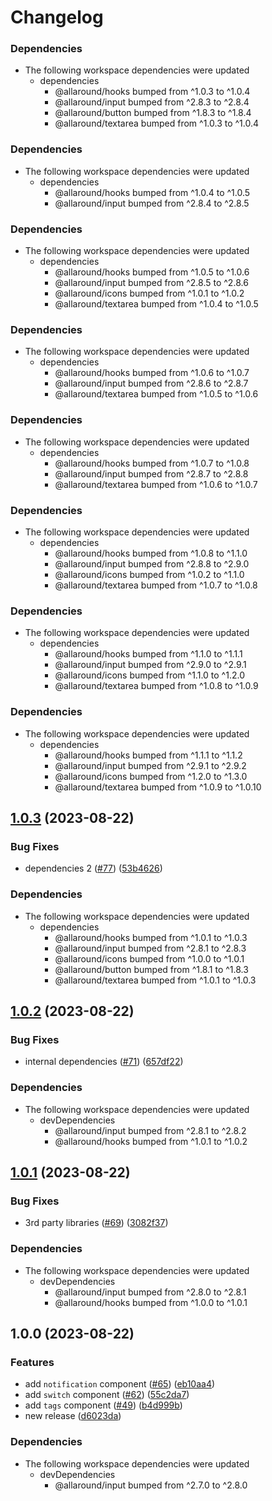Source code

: # Changelog

### Dependencies

* The following workspace dependencies were updated
  * dependencies
    * @allaround/hooks bumped from ^1.0.3 to ^1.0.4
    * @allaround/input bumped from ^2.8.3 to ^2.8.4
    * @allaround/button bumped from ^1.8.3 to ^1.8.4
    * @allaround/textarea bumped from ^1.0.3 to ^1.0.4

### Dependencies

* The following workspace dependencies were updated
  * dependencies
    * @allaround/hooks bumped from ^1.0.4 to ^1.0.5
    * @allaround/input bumped from ^2.8.4 to ^2.8.5

### Dependencies

* The following workspace dependencies were updated
  * dependencies
    * @allaround/hooks bumped from ^1.0.5 to ^1.0.6
    * @allaround/input bumped from ^2.8.5 to ^2.8.6
    * @allaround/icons bumped from ^1.0.1 to ^1.0.2
    * @allaround/textarea bumped from ^1.0.4 to ^1.0.5

### Dependencies

* The following workspace dependencies were updated
  * dependencies
    * @allaround/hooks bumped from ^1.0.6 to ^1.0.7
    * @allaround/input bumped from ^2.8.6 to ^2.8.7
    * @allaround/textarea bumped from ^1.0.5 to ^1.0.6

### Dependencies

* The following workspace dependencies were updated
  * dependencies
    * @allaround/hooks bumped from ^1.0.7 to ^1.0.8
    * @allaround/input bumped from ^2.8.7 to ^2.8.8
    * @allaround/textarea bumped from ^1.0.6 to ^1.0.7

### Dependencies

* The following workspace dependencies were updated
  * dependencies
    * @allaround/hooks bumped from ^1.0.8 to ^1.1.0
    * @allaround/input bumped from ^2.8.8 to ^2.9.0
    * @allaround/icons bumped from ^1.0.2 to ^1.1.0
    * @allaround/textarea bumped from ^1.0.7 to ^1.0.8

### Dependencies

* The following workspace dependencies were updated
  * dependencies
    * @allaround/hooks bumped from ^1.1.0 to ^1.1.1
    * @allaround/input bumped from ^2.9.0 to ^2.9.1
    * @allaround/icons bumped from ^1.1.0 to ^1.2.0
    * @allaround/textarea bumped from ^1.0.8 to ^1.0.9

### Dependencies

* The following workspace dependencies were updated
  * dependencies
    * @allaround/hooks bumped from ^1.1.1 to ^1.1.2
    * @allaround/input bumped from ^2.9.1 to ^2.9.2
    * @allaround/icons bumped from ^1.2.0 to ^1.3.0
    * @allaround/textarea bumped from ^1.0.9 to ^1.0.10

## [1.0.3](https://github.com/wholesome-ghoul/allaround-components/compare/tags-v1.0.2...tags-v1.0.3) (2023-08-22)


### Bug Fixes

* dependencies 2 ([#77](https://github.com/wholesome-ghoul/allaround-components/issues/77)) ([53b4626](https://github.com/wholesome-ghoul/allaround-components/commit/53b4626c084a1ffe25655ad5fc216dfbed14b98f))


### Dependencies

* The following workspace dependencies were updated
  * dependencies
    * @allaround/hooks bumped from ^1.0.1 to ^1.0.3
    * @allaround/input bumped from ^2.8.1 to ^2.8.3
    * @allaround/icons bumped from ^1.0.0 to ^1.0.1
    * @allaround/button bumped from ^1.8.1 to ^1.8.3
    * @allaround/textarea bumped from ^1.0.1 to ^1.0.3

## [1.0.2](https://github.com/wholesome-ghoul/allaround-components/compare/tags-v1.0.1...tags-v1.0.2) (2023-08-22)


### Bug Fixes

* internal dependencies ([#71](https://github.com/wholesome-ghoul/allaround-components/issues/71)) ([657df22](https://github.com/wholesome-ghoul/allaround-components/commit/657df22f42ca6b8479dfdbad1c6acfd7fbf659fc))


### Dependencies

* The following workspace dependencies were updated
  * devDependencies
    * @allaround/input bumped from ^2.8.1 to ^2.8.2
    * @allaround/hooks bumped from ^1.0.1 to ^1.0.2

## [1.0.1](https://github.com/wholesome-ghoul/allaround-components/compare/tags-v1.0.0...tags-v1.0.1) (2023-08-22)


### Bug Fixes

* 3rd party libraries ([#69](https://github.com/wholesome-ghoul/allaround-components/issues/69)) ([3082f37](https://github.com/wholesome-ghoul/allaround-components/commit/3082f3774505776d89e605bebddd567098400fba))


### Dependencies

* The following workspace dependencies were updated
  * devDependencies
    * @allaround/input bumped from ^2.8.0 to ^2.8.1
    * @allaround/hooks bumped from ^1.0.0 to ^1.0.1

## 1.0.0 (2023-08-22)


### Features

* add `notification` component ([#65](https://github.com/wholesome-ghoul/allaround-components/issues/65)) ([eb10aa4](https://github.com/wholesome-ghoul/allaround-components/commit/eb10aa4390cb6bed47b99ff37aa630ffe82bfa19))
* add `switch` component ([#62](https://github.com/wholesome-ghoul/allaround-components/issues/62)) ([55c2da7](https://github.com/wholesome-ghoul/allaround-components/commit/55c2da7e453e9d32cde391e694482c3d604fb0d6))
* add `tags` component ([#49](https://github.com/wholesome-ghoul/allaround-components/issues/49)) ([b4d999b](https://github.com/wholesome-ghoul/allaround-components/commit/b4d999b07b08340f94e43b2236b0c1ee52a38745))
* new release ([d6023da](https://github.com/wholesome-ghoul/allaround-components/commit/d6023da6de01374d99554d3752abee62135a431f))


### Dependencies

* The following workspace dependencies were updated
  * devDependencies
    * @allaround/input bumped from ^2.7.0 to ^2.8.0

● ● ● ● ●

DIRECTIONS —
In the listing above, find the line containing "from ^2.8.4 to ^2.8.5" and the line containing "from ^2.8.5 to ^2.8.6", then repeat those two lines and everything between them exactly.

EXERCISE RESPONSE —
    * @allaround/input bumped from ^2.8.4 to ^2.8.5

### Dependencies

* The following workspace dependencies were updated
  * dependencies
    * @allaround/hooks bumped from ^1.0.5 to ^1.0.6
    * @allaround/input bumped from ^2.8.5 to ^2.8.6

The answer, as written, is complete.